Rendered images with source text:

■ ■ ■ ■

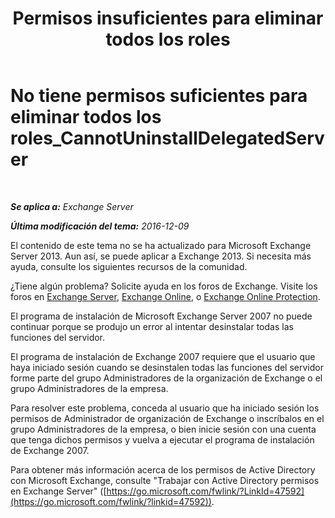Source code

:﻿---
title: 'Permisos insuficientes para eliminar todos los roles'
TOCTitle: No tiene permisos suficientes para eliminar todos los roles_CannotUninstallDelegatedServer
ms:assetid: 214ae6f3-15e7-4337-99e8-40f9547c8e0c
ms:mtpsurl: https://technet.microsoft.com/es-es/library/ms.exch.setupreadiness.cannotuninstalldelegatedserver(v=EXCHG.150)
ms:contentKeyID: 48267891
ms.date: 05/22/2018
mtps_version: v=EXCHG.150
ms.translationtype: MT
---

# No tiene permisos suficientes para eliminar todos los roles\_CannotUninstallDelegatedServer

 

_**Se aplica a:** Exchange Server_

_**Última modificación del tema:** 2016-12-09_

El contenido de este tema no se ha actualizado para Microsoft Exchange Server 2013. Aun así, se puede aplicar a Exchange 2013. Si necesita más ayuda, consulte los siguientes recursos de la comunidad.

¿Tiene algún problema? Solicite ayuda en los foros de Exchange. Visite los foros en [Exchange Server](https://go.microsoft.com/fwlink/p/?linkid=60612), [Exchange Online](https://go.microsoft.com/fwlink/p/?linkid=267542), o [Exchange Online Protection](https://go.microsoft.com/fwlink/p/?linkid=285351).

El programa de instalación de Microsoft Exchange Server 2007 no puede continuar porque se produjo un error al intentar desinstalar todas las funciones del servidor.

El programa de instalación de Exchange 2007 requiere que el usuario que haya iniciado sesión cuando se desinstalen todas las funciones del servidor forme parte del grupo Administradores de la organización de Exchange o el grupo Administradores de la empresa.

Para resolver este problema, conceda al usuario que ha iniciado sesión los permisos de Administrador de organización de Exchange o inscríbalos en el grupo Administradores de la empresa, o bien inicie sesión con una cuenta que tenga dichos permisos y vuelva a ejecutar el programa de instalación de Exchange 2007.

Para obtener más información acerca de los permisos de Active Directory con Microsoft Exchange, consulte "Trabajar con Active Directory permisos en Exchange Server" ([https://go.microsoft.com/fwlink/?LinkId=47592](https://go.microsoft.com/fwlink/?linkid=47592)).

■ ■ ■ ■

- Exercise instructions
Please print all the entries exactly as written, but drop the pictures.

- Answer space
Source code

:﻿---
title: 'Permisos insuficientes para eliminar todos los roles'
TOCTitle: No tiene permisos suficientes para eliminar todos los roles_CannotUninstallDelegatedServer
ms:assetid: 214ae6f3-15e7-4337-99e8-40f9547c8e0c
ms:mtpsurl: https://technet.microsoft.com/es-es/library/ms.exch.setupreadiness.cannotuninstalldelegatedserver(v=EXCHG.150)
ms:contentKeyID: 48267891
ms.date: 05/22/2018
mtps_version: v=EXCHG.150
ms.translationtype: MT
---

# No tiene permisos suficientes para eliminar todos los roles\_CannotUninstallDelegatedServer

 

_**Se aplica a:** Exchange Server_

_**Última modificación del tema:** 2016-12-09_

El contenido de este tema no se ha actualizado para Microsoft Exchange Server 2013. Aun así, se puede aplicar a Exchange 2013. Si necesita más ayuda, consulte los siguientes recursos de la comunidad.

¿Tiene algún problema? Solicite ayuda en los foros de Exchange. Visite los foros en [Exchange Server](https://go.microsoft.com/fwlink/p/?linkid=60612), [Exchange Online](https://go.microsoft.com/fwlink/p/?linkid=267542), o [Exchange Online Protection](https://go.microsoft.com/fwlink/p/?linkid=285351).

El programa de instalación de Microsoft Exchange Server 2007 no puede continuar porque se produjo un error al intentar desinstalar todas las funciones del servidor.

El programa de instalación de Exchange 2007 requiere que el usuario que haya iniciado sesión cuando se desinstalen todas las funciones del servidor forme parte del grupo Administradores de la organización de Exchange o el grupo Administradores de la empresa.

Para resolver este problema, conceda al usuario que ha iniciado sesión los permisos de Administrador de organización de Exchange o inscríbalos en el grupo Administradores de la empresa, o bien inicie sesión con una cuenta que tenga dichos permisos y vuelva a ejecutar el programa de instalación de Exchange 2007.

Para obtener más información acerca de los permisos de Active Directory con Microsoft Exchange, consulte "Trabajar con Active Directory permisos en Exchange Server" ([https://go.microsoft.com/fwlink/?LinkId=47592](https://go.microsoft.com/fwlink/?linkid=47592)).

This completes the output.